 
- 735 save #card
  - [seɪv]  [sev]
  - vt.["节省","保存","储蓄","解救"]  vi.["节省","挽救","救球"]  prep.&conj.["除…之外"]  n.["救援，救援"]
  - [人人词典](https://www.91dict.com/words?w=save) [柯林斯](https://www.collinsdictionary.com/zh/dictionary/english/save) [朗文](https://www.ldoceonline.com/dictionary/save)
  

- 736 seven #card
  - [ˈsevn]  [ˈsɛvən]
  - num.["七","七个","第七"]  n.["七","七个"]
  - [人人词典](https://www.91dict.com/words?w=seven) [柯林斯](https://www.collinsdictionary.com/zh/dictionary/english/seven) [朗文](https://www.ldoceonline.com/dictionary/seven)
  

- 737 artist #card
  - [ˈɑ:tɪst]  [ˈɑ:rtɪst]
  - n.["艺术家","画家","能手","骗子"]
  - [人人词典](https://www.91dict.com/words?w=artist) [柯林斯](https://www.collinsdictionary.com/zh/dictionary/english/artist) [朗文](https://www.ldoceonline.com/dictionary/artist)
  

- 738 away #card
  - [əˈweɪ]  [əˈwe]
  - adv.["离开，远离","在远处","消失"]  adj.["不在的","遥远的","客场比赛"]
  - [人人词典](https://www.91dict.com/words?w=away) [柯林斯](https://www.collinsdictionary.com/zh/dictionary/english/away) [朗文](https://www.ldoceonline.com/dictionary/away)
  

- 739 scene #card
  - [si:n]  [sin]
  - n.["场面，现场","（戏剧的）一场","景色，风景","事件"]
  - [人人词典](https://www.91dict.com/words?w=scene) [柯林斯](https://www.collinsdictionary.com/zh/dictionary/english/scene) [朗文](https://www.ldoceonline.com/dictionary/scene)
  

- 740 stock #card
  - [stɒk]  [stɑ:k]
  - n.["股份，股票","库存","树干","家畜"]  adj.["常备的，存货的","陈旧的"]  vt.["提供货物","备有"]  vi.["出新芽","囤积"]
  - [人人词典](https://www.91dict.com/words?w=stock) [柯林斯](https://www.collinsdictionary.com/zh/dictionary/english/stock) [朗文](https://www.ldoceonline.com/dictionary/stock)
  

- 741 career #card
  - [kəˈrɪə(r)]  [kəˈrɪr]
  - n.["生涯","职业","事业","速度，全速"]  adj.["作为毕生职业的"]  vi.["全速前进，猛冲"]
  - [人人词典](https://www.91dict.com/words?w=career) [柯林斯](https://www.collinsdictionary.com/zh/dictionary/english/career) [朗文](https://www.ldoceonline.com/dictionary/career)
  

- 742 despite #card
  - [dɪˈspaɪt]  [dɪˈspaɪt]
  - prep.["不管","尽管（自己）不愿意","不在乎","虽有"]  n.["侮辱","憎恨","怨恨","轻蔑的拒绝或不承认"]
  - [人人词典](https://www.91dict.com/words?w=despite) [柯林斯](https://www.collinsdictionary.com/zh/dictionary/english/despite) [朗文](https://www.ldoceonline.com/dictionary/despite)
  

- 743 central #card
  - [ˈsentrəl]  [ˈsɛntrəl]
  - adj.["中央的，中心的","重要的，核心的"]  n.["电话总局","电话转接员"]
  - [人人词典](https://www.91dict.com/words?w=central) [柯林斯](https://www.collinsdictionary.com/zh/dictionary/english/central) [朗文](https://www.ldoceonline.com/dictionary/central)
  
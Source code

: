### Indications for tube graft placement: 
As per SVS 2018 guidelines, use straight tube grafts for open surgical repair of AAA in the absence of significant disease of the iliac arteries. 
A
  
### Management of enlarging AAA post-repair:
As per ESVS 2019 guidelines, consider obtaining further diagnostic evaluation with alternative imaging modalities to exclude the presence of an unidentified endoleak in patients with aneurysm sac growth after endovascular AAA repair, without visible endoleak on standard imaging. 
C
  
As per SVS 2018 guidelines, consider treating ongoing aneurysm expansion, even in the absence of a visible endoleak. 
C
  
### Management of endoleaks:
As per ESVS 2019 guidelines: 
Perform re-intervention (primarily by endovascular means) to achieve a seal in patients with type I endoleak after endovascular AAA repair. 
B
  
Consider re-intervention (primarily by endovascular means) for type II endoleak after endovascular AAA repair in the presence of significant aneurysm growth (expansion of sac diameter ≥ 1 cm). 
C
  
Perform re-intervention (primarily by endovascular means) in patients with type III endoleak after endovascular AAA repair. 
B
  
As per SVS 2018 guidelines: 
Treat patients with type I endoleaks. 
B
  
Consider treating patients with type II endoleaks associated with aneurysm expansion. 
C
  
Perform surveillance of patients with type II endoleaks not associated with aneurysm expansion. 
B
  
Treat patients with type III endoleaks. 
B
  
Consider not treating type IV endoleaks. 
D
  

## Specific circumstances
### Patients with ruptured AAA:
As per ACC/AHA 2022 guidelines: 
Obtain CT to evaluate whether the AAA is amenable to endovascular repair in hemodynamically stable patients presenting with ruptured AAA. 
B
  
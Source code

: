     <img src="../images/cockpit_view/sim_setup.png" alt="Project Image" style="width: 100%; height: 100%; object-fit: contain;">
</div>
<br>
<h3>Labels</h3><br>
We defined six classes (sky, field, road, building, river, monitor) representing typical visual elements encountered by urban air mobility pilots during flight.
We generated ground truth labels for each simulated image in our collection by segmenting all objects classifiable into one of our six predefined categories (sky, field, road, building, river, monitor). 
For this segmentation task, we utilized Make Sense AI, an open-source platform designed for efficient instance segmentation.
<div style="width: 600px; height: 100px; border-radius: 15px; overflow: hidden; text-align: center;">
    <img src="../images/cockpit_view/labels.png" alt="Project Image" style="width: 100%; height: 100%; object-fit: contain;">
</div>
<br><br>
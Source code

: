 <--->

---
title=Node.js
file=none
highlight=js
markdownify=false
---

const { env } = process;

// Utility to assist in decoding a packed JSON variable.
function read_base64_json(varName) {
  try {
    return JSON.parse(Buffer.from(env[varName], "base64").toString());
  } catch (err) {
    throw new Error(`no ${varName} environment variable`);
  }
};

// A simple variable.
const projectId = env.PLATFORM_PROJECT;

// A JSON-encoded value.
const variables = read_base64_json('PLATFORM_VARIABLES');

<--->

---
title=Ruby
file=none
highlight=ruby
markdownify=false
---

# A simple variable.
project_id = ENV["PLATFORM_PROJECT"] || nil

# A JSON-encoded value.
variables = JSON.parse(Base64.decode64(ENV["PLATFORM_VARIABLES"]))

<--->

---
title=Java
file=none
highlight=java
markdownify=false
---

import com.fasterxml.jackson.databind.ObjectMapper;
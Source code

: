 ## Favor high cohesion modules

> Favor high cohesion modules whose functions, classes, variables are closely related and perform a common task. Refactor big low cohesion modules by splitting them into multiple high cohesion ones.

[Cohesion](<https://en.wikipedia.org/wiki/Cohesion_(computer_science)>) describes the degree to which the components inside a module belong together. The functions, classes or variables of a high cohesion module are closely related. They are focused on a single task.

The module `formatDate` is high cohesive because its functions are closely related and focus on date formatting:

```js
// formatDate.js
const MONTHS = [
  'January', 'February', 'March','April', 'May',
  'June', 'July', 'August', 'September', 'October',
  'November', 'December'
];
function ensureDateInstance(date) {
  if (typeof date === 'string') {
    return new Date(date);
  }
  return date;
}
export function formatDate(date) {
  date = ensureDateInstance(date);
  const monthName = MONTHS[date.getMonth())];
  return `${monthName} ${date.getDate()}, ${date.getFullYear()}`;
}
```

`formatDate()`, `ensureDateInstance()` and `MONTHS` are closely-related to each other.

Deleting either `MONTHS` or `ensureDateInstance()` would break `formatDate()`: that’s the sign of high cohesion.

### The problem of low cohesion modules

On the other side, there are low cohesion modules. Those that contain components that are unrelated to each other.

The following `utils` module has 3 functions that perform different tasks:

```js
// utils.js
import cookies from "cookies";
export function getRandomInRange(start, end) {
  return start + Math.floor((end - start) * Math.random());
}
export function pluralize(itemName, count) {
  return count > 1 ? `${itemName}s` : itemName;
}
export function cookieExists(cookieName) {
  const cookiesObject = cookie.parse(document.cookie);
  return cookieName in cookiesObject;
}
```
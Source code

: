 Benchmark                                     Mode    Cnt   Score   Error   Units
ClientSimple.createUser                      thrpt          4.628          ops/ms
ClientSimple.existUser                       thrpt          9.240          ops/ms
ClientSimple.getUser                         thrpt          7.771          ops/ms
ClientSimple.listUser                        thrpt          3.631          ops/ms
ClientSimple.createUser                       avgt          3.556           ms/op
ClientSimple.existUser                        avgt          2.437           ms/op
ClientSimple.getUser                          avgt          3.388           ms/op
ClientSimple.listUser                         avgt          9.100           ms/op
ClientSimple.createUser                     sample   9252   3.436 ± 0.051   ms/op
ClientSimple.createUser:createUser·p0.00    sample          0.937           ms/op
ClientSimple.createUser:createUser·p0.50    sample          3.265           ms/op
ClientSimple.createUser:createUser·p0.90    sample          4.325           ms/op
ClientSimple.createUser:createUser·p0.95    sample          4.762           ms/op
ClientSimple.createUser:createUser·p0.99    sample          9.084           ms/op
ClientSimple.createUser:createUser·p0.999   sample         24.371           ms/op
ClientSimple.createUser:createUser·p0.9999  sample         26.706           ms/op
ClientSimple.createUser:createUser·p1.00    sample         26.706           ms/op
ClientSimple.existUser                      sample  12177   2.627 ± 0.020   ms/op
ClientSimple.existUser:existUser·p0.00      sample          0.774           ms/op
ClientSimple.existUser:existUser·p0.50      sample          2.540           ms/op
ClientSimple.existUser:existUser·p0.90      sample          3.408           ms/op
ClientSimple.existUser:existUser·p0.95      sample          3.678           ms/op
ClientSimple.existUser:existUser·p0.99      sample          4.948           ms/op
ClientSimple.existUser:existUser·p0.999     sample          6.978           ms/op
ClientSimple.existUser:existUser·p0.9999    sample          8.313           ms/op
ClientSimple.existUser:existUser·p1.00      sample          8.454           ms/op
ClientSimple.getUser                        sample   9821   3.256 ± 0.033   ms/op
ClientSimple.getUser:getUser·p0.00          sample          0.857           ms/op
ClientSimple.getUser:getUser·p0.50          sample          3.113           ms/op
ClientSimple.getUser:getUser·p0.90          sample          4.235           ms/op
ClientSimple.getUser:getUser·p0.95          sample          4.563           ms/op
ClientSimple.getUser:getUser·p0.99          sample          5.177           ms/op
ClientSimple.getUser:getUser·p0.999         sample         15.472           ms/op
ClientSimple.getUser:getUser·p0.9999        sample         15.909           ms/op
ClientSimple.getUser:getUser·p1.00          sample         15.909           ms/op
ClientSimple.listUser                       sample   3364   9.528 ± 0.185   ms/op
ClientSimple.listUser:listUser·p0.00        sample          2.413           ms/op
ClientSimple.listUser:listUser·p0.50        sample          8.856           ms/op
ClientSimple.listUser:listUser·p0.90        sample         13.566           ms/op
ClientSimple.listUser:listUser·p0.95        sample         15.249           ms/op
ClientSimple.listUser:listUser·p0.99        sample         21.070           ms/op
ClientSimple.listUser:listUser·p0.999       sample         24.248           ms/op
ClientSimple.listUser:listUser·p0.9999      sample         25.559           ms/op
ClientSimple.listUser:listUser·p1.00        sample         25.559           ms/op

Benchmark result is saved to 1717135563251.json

○ ○ ○ ○ ○ ○ ○

#### Exercise aim:
Apply a filter for "components" to the entries and show each line that passes.

#### Answer space:
[Cohesion](<https://en.wikipedia.org/wiki/Cohesion_(computer_science)>) describes the degree to which the components inside a module belong together. The functions, classes or variables of a high cohesion module are closely related. They are focused on a single task.
On the other side, there are low cohesion modules. Those that contain components that are unrelated to each other.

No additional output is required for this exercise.